#### AIM OF THE EXERCISE
In the records that follow, find the line with "using 0123<br/> |"; from there, retype every line exactly through the line with "using 0-5<br/> |", which also belongs to the answer.

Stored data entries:
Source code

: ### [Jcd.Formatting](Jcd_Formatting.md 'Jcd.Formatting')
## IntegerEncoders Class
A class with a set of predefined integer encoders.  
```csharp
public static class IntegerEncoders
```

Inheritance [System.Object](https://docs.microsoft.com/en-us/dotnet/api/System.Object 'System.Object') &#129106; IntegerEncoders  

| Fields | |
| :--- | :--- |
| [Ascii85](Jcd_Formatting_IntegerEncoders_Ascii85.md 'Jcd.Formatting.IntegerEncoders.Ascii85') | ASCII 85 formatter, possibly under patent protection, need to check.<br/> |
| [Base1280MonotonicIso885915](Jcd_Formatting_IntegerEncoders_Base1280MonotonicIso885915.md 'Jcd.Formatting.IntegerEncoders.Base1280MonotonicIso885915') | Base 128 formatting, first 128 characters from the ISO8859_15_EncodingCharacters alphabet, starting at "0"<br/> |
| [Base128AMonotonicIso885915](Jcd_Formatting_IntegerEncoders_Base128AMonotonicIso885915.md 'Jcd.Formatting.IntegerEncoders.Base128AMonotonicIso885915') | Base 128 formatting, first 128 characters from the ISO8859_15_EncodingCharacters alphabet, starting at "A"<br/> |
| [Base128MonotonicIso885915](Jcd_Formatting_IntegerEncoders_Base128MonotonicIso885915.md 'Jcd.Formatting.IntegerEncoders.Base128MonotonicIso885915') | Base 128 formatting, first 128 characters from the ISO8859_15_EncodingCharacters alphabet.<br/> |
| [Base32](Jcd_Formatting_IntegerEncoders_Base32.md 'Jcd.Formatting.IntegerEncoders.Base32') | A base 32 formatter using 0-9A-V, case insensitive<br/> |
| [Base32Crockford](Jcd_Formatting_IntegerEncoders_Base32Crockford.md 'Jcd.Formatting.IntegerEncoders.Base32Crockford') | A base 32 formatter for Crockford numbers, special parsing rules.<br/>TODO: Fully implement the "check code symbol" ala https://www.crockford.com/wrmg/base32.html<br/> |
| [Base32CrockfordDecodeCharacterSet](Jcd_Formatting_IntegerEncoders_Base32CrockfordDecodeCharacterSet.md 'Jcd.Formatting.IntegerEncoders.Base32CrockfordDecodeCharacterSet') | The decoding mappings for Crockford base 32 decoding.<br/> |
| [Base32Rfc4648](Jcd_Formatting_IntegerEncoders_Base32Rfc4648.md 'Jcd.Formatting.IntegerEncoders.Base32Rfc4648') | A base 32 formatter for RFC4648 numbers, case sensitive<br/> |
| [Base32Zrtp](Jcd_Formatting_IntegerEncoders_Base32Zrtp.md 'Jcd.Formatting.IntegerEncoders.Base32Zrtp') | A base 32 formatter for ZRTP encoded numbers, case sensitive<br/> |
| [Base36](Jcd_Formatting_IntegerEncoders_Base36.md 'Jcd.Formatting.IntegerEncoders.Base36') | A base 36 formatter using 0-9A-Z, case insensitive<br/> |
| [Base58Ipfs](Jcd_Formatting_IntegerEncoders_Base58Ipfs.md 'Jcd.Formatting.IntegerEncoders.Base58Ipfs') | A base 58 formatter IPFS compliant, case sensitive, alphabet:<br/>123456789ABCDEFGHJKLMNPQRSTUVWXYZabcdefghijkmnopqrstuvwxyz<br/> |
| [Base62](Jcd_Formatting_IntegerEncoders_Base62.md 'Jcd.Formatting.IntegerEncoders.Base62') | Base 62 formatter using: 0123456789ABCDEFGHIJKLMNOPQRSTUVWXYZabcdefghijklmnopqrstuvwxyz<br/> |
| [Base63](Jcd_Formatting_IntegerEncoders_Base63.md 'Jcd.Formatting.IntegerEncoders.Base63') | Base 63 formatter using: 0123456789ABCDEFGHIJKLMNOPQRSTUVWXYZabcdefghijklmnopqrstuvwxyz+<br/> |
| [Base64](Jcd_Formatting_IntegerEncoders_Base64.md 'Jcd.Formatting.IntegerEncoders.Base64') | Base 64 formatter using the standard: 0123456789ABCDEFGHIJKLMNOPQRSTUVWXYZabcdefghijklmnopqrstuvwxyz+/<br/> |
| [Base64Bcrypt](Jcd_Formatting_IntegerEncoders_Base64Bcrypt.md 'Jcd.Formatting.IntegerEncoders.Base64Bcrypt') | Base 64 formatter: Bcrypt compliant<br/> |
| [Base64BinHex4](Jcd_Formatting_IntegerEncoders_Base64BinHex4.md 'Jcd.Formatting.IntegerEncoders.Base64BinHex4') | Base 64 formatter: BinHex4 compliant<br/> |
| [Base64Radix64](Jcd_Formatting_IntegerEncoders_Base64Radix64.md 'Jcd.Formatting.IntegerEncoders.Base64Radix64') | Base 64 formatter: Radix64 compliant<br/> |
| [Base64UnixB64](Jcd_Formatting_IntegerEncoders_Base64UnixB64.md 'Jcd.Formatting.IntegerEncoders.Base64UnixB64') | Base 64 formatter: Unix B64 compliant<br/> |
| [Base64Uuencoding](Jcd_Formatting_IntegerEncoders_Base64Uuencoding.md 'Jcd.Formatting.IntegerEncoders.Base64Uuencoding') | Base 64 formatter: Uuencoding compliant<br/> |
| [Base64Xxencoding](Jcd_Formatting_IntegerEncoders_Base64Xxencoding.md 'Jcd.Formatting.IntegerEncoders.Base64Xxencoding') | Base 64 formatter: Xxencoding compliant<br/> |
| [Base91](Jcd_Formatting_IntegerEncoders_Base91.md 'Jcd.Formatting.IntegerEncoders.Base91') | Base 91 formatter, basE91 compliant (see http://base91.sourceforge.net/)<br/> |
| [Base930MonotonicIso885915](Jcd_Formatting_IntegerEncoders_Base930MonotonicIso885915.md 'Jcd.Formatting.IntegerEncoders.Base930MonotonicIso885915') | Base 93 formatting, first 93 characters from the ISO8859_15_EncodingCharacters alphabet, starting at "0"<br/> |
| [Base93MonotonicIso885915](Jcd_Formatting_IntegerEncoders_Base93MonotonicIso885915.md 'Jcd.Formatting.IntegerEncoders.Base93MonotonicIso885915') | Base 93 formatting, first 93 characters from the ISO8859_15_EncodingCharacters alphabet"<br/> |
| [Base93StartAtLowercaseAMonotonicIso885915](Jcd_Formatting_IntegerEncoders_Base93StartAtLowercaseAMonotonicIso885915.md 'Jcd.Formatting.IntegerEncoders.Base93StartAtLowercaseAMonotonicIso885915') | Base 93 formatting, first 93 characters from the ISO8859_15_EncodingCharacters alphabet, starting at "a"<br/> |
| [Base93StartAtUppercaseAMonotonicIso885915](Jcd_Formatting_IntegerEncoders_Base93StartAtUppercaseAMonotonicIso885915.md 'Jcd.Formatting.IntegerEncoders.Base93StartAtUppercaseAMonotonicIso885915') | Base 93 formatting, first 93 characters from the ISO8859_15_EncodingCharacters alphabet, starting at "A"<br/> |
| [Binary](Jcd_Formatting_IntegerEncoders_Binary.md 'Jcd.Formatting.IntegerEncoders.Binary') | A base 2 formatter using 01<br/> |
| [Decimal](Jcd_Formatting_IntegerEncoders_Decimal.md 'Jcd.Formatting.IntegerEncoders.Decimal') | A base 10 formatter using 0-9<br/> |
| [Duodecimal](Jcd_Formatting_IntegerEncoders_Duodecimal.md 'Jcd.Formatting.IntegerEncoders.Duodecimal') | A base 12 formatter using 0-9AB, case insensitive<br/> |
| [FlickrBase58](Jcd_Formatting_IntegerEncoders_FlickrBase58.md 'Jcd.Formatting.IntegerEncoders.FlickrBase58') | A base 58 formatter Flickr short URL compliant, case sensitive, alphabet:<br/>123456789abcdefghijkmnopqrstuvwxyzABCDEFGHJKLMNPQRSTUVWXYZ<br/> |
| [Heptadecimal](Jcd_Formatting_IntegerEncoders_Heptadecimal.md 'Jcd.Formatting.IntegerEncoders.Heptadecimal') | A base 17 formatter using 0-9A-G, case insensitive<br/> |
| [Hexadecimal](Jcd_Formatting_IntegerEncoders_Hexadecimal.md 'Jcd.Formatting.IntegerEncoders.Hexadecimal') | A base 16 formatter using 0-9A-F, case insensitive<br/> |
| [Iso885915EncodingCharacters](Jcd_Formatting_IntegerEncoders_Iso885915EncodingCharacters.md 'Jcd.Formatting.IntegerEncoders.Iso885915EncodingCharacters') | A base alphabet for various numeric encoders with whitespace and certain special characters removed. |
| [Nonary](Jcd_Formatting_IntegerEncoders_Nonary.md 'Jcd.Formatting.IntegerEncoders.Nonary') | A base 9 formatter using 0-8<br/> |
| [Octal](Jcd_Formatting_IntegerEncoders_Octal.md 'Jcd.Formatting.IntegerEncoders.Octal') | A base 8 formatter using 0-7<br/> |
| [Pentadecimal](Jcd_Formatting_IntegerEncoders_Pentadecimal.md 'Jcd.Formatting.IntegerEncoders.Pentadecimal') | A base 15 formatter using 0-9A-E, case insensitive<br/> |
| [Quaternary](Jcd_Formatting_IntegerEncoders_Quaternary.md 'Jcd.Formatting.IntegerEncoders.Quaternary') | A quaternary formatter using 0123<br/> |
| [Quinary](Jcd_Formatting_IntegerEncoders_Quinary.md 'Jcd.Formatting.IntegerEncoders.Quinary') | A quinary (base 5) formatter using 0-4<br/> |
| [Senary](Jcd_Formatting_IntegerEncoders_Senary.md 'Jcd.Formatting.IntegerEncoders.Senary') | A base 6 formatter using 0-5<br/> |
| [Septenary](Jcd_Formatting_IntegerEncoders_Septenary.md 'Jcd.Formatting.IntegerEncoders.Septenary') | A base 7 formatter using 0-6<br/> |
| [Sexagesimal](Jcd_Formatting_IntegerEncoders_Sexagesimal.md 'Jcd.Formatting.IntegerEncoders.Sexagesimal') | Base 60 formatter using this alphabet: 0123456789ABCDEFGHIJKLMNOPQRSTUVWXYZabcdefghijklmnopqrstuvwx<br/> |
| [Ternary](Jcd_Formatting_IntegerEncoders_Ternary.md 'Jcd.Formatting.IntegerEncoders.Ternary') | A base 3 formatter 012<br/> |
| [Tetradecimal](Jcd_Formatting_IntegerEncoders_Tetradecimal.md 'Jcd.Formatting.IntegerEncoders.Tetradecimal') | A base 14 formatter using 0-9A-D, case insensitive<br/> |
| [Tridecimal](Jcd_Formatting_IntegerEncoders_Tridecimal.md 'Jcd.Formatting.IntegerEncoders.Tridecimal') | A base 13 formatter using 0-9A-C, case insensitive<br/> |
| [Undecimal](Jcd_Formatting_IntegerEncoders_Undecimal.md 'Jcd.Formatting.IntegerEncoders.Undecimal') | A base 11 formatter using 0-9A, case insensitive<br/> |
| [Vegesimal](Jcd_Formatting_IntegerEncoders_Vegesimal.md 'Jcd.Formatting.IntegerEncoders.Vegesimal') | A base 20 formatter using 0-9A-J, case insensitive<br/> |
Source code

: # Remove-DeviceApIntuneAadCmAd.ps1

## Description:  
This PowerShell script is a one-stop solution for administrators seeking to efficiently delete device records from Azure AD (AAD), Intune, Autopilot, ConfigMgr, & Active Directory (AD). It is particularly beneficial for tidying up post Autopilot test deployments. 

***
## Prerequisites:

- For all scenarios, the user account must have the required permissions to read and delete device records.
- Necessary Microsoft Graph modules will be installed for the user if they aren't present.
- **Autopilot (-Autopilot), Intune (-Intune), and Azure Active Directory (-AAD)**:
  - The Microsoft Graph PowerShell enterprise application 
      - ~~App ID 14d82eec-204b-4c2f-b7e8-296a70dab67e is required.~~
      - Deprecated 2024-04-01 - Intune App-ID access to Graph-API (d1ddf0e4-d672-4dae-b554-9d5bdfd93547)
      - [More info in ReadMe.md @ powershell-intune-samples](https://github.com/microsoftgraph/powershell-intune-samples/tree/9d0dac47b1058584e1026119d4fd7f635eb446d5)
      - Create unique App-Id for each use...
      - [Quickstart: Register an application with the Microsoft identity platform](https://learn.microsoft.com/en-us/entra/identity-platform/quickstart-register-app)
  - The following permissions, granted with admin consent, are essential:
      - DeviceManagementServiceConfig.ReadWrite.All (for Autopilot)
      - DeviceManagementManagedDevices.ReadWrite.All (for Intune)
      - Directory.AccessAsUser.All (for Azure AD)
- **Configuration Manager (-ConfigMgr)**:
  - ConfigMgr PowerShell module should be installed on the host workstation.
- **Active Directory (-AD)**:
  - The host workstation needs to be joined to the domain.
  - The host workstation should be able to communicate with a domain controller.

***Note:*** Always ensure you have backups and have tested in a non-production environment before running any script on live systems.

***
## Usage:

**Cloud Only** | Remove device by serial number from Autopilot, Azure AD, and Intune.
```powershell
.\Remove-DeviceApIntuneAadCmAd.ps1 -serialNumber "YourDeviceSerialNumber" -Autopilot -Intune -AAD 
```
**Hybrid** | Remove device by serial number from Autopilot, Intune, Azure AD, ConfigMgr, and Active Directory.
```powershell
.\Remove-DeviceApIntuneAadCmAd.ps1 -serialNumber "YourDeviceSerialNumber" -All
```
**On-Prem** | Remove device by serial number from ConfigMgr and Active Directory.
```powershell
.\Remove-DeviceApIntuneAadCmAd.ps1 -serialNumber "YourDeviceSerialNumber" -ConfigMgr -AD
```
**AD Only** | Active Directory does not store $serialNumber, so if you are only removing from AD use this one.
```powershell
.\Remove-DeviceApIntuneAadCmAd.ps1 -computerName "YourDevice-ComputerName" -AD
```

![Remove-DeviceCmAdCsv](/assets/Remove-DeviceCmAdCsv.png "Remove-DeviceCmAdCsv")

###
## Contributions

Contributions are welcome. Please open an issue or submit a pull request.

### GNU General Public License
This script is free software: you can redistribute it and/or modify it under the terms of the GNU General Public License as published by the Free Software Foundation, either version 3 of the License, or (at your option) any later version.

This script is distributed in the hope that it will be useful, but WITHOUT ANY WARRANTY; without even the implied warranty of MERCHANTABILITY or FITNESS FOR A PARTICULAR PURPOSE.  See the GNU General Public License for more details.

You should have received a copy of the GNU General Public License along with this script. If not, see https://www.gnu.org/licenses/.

#### ANSWER TO THIS EXERCISE
| [Quaternary](Jcd_Formatting_IntegerEncoders_Quaternary.md 'Jcd.Formatting.IntegerEncoders.Quaternary') | A quaternary formatter using 0123<br/> |
| [Quinary](Jcd_Formatting_IntegerEncoders_Quinary.md 'Jcd.Formatting.IntegerEncoders.Quinary') | A quinary (base 5) formatter using 0-4<br/> |
| [Senary](Jcd_Formatting_IntegerEncoders_Senary.md 'Jcd.Formatting.IntegerEncoders.Senary') | A base 6 formatter using 0-5<br/> |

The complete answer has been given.